Hi Sir, I will be 26 in January, and investing ~14900 monthly across - ParagParikhFlexi 6K, Motilal Midcap -3.9K, HDFC Small cap-3.5 K, SBI Contra, 1.5K and Quarterly add 7.5K in Nippon indiaPower&Infra fund. Current XIRR is 12.80%. and total value is 3L. Apart from this i just do 1500 per month in PPF (which i plan to continue and increase amount) I need guidance on addition of 2 more funds so I make my monthly investment close to 18/19000 and/Or any replacement in current MF's as I see SBI contra and HDFC are slow performing. Your previous guidance helped me much I am determined to step up on total monthly investing value every year by 15-20%.
Ans: Your commitment to increasing monthly investments by 15–20% yearly is excellent.
It shows strong financial planning discipline.
Your current mutual fund (MF) strategy reflects good intent to grow wealth over time.
Now, let us examine your portfolio carefully from a 360-degree perspective.
» Current Mutual Fund Portfolio Overview
– You are investing Rs 14,900 monthly across five funds.
– You focus on diversified, mid-cap, small-cap, contra, and power & infrastructure funds.
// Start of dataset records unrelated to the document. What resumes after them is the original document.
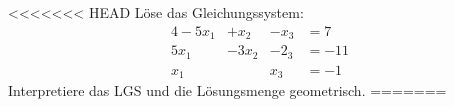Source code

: 




<<<<<<< HEAD
Löse das Gleichungssystem:
\begin{alignat*}{4}
	-5x_1& +x_2& -x_3& = 7\\
	5x_1&  -3x_2& -2_3& = -11\\
	x_1& & x_3& =-1
\end{alignat*}
Interpretiere das LGS und die Lösungsmenge geometrisch.
=======

\begin{enumerate}

\end{enumerate}
\begin{lsg}{}
	\begin{enumerate}

\end{lsg}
– Current XIRR is 12.80%, which is decent.
– Your total value is Rs 3 lakh.
– You also contribute Rs 1,500 monthly to PPF.
– PPF is a good safe investment for tax-saving and long-term stability.
– Continuously increasing PPF contribution is a smart plan.
» Mid-cap and Small-cap Fund Analysis
– Mid-cap and small-cap funds offer higher return potential.
– But they come with higher risk and volatility.
– HDFC Small Cap and Motilal Midcap are long-term growth-focused.
– However, you rightly observed SBI Contra and HDFC Small Cap underperformance.
– Markets fluctuate, but long-term performance matters.
– Avoid hasty exits due to short-term underperformance.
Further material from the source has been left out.